In einem Klima wöchentlicher Proteste und Existenzängste bieten deutsche Politiker einfache Lösungen an. Sie diskreditieren die Proteste und lenken von den wirklichen Problemen ab. Alles werde auf den Islam und die Zuwanderung geschoben, sagt Abu-Odeh.
Ein junger Muslim aus Deutschland berichtete von seinen Erfahrungen als pro-palästinensischer Student in Heidelberg. Es sei schwer, in einer islamfeindlichen und anti-palästinensischen Gesellschaft zu leben. Er habe bereits Konsequenzen erlebt. Es wäre gefährlich, sich offen zu äußern. Deshalb habe er sich entschieden, anonym zu bleiben.
Bei pro-palästinensischen Demonstrationen in Deutschland werden Aktivisten oft angefeindet. Zionisten tauchen auf, um sie zu belästigen und zu bedrohen, berichten sie. Manchmal kommt es sogar zu Handgreiflichkeiten.

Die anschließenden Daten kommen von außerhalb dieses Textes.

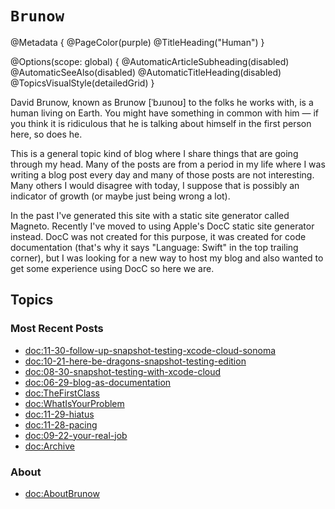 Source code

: # ``Brunow``

@Metadata {
  @PageColor(purple)
  @TitleHeading("Human")
}

@Options(scope: global) {
  @AutomaticArticleSubheading(disabled)
  @AutomaticSeeAlso(disabled)
  @AutomaticTitleHeading(disabled)
  @TopicsVisualStyle(detailedGrid)
}

David Brunow, known as Brunow [ˈbɹunoʊ] to the folks he works with, is a human living on Earth. You might have something in common with him &mdash; if you think it is ridiculous that he is talking about himself in the first person here, so does he.

This is a general topic kind of blog where I share things that are going through my head. Many of the posts are from a period in my life where I was writing a blog post every day and many of those posts are not interesting. Many others I would disagree with today, I suppose that is possibly an indicator of growth (or maybe just being wrong a lot).

In the past I've generated this site with a static site generator called Magneto. Recently I've moved to using Apple's DocC static site generator instead. DocC was not created for this purpose, it was created for code documentation (that's why it says "Language: Swift" in the top trailing corner), but I was looking for a new way to host my blog and also wanted to get some experience using DocC so here we are.

## Topics

### Most Recent Posts

- <doc:11-30-follow-up-snapshot-testing-xcode-cloud-sonoma>
- <doc:10-21-here-be-dragons-snapshot-testing-edition>
- <doc:08-30-snapshot-testing-with-xcode-cloud>
- <doc:06-29-blog-as-documentation>
- <doc:TheFirstClass>
- <doc:WhatIsYourProblem>
- <doc:11-29-hiatus>
- <doc:11-28-pacing>
- <doc:09-22-your-real-job>
- <doc:Archive>

### About

- <doc:AboutBrunow>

Der Student erinnert sich an einen Vorfall in Mannheim. Dort beobachtete er einen älteren Palästinenser, der friedlich eine große Fahne schwenkte. Der Mann störte nicht und durfte die Fahne zeigen. Plötzlich mischte sich ein Journalist in die Menge. Nach einer Weile ging die Polizei auf den Mann zu. Sie beschuldigte ihn, den Journalisten angegriffen zu haben. Sie behauptete, es gebe eine Anzeige gegen ihn. Der Student stand direkt neben dem Mann und sah nichts. Der Mann war schockiert und sagte, er habe nichts getan. Er fragte: „Was soll dieser Unsinn?“
Menschen in Deutschland würden Opfer von diskriminierenden, unbegründeten Anschuldigungen. Oft geschehe dies, weil sie sich für die Freiheit der Palästinenser einsetzen. Die Gesellschaft weigere sich, den andauernden „Völkermord“ anzuerkennen, erklärt der Student. Es sei sehr schwer, die Menschen davon zu überzeugen, dass die Geschehnisse falsch seien. Er betont den Kampf, in einer Gesellschaft zu leben, die die Augen vor den Gräueltaten in Palästina verschließe. Neun von zehn Muslimen, die in Deutschland angegriffen werden, melden laut einer Studie von Human Rights Watch die Vorfälle nicht der Polizei. Viele haben demnach Angst, dass ihre Anzeigen abgelehnt oder ignoriert werden.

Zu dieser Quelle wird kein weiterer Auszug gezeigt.